TASK ITEM:
Give back every entry in full, exactly as it reads.

### DATASET ENTRIES

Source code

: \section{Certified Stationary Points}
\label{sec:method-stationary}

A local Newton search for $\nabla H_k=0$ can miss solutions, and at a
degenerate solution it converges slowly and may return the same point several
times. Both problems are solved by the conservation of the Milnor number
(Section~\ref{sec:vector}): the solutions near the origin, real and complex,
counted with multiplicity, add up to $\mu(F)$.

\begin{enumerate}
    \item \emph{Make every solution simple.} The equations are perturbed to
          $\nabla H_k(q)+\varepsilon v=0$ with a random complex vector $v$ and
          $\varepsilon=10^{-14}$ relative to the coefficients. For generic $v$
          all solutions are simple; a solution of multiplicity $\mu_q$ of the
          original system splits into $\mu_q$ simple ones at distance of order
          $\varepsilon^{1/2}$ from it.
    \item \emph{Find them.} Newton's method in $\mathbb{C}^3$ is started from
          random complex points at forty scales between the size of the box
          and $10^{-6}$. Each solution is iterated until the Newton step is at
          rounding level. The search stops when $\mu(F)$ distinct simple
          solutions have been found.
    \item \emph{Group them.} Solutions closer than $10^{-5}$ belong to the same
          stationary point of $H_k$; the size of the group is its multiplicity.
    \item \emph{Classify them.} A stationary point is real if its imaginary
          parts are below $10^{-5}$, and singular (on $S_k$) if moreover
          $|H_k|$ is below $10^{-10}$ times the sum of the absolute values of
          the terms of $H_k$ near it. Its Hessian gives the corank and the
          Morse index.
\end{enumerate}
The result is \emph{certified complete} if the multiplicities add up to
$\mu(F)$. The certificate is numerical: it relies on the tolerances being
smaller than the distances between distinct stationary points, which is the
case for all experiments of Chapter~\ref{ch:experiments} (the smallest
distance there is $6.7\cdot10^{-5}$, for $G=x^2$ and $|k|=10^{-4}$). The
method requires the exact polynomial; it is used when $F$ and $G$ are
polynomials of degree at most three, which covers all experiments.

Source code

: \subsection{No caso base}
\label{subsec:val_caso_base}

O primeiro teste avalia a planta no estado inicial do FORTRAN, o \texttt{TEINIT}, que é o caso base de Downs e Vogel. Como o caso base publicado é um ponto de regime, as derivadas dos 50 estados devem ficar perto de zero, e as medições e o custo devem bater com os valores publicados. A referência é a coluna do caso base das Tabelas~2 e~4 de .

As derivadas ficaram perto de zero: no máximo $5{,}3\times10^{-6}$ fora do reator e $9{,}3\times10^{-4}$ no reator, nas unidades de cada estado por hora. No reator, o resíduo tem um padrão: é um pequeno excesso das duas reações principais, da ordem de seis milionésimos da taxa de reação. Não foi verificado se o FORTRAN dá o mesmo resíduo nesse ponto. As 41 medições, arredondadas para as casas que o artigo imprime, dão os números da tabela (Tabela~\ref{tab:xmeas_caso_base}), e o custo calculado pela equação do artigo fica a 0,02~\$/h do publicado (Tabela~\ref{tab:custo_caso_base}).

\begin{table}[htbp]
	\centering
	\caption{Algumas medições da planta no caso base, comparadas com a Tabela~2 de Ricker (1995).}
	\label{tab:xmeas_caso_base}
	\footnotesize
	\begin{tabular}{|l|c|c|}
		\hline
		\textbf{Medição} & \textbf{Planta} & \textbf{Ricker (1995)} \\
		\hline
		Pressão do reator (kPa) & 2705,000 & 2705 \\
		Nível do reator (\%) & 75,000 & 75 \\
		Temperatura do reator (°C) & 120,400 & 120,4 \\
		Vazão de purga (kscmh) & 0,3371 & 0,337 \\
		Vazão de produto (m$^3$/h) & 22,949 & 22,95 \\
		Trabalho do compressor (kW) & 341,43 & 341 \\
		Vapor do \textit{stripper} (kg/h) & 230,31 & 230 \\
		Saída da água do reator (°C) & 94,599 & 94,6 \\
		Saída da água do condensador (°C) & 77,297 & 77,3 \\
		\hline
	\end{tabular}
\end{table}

######

RESPONSE:
Source code

: \section{Certified Stationary Points}
\label{sec:method-stationary}

A local Newton search for $\nabla H_k=0$ can miss solutions, and at a
degenerate solution it converges slowly and may return the same point several
times. Both problems are solved by the conservation of the Milnor number
(Section~\ref{sec:vector}): the solutions near the origin, real and complex,
counted with multiplicity, add up to $\mu(F)$.

\begin{enumerate}
    \item \emph{Make every solution simple.} The equations are perturbed to
          $\nabla H_k(q)+\varepsilon v=0$ with a random complex vector $v$ and
          $\varepsilon=10^{-14}$ relative to the coefficients. For generic $v$
          all solutions are simple; a solution of multiplicity $\mu_q$ of the
          original system splits into $\mu_q$ simple ones at distance of order
          $\varepsilon^{1/2}$ from it.
    \item \emph{Find them.} Newton's method in $\mathbb{C}^3$ is started from
          random complex points at forty scales between the size of the box
          and $10^{-6}$. Each solution is iterated until the Newton step is at
          rounding level. The search stops when $\mu(F)$ distinct simple
          solutions have been found.
    \item \emph{Group them.} Solutions closer than $10^{-5}$ belong to the same
          stationary point of $H_k$; the size of the group is its multiplicity.
    \item \emph{Classify them.} A stationary point is real if its imaginary
          parts are below $10^{-5}$, and singular (on $S_k$) if moreover
          $|H_k|$ is below $10^{-10}$ times the sum of the absolute values of
          the terms of $H_k$ near it. Its Hessian gives the corank and the
          Morse index.
\end{enumerate}
The result is \emph{certified complete} if the multiplicities add up to
$\mu(F)$. The certificate is numerical: it relies on the tolerances being
smaller than the distances between distinct stationary points, which is the
case for all experiments of Chapter~\ref{ch:experiments} (the smallest
distance there is $6.7\cdot10^{-5}$, for $G=x^2$ and $|k|=10^{-4}$). The
method requires the exact polynomial; it is used when $F$ and $G$ are
polynomials of degree at most three, which covers all experiments.

Source code

: \subsection{No caso base}
\label{subsec:val_caso_base}

O primeiro teste avalia a planta no estado inicial do FORTRAN, o \texttt{TEINIT}, que é o caso base de Downs e Vogel. Como o caso base publicado é um ponto de regime, as derivadas dos 50 estados devem ficar perto de zero, e as medições e o custo devem bater com os valores publicados. A referência é a coluna do caso base das Tabelas~2 e~4 de .

As derivadas ficaram perto de zero: no máximo $5{,}3\times10^{-6}$ fora do reator e $9{,}3\times10^{-4}$ no reator, nas unidades de cada estado por hora. No reator, o resíduo tem um padrão: é um pequeno excesso das duas reações principais, da ordem de seis milionésimos da taxa de reação. Não foi verificado se o FORTRAN dá o mesmo resíduo nesse ponto. As 41 medições, arredondadas para as casas que o artigo imprime, dão os números da tabela (Tabela~\ref{tab:xmeas_caso_base}), e o custo calculado pela equação do artigo fica a 0,02~\$/h do publicado (Tabela~\ref{tab:custo_caso_base}).

\begin{table}[htbp]
	\centering
	\caption{Algumas medições da planta no caso base, comparadas com a Tabela~2 de Ricker (1995).}
	\label{tab:xmeas_caso_base}
	\footnotesize
	\begin{tabular}{|l|c|c|}
		\hline
		\textbf{Medição} & \textbf{Planta} & \textbf{Ricker (1995)} \\
		\hline
		Pressão do reator (kPa) & 2705,000 & 2705 \\
		Nível do reator (\%) & 75,000 & 75 \\
		Temperatura do reator (°C) & 120,400 & 120,4 \\
		Vazão de purga (kscmh) & 0,3371 & 0,337 \\
		Vazão de produto (m$^3$/h) & 22,949 & 22,95 \\
		Trabalho do compressor (kW) & 341,43 & 341 \\
		Vapor do \textit{stripper} (kg/h) & 230,31 & 230 \\
		Saída da água do reator (°C) & 94,599 & 94,6 \\
		Saída da água do condensador (°C) & 77,297 & 77,3 \\
		\hline
	\end{tabular}
\end{table}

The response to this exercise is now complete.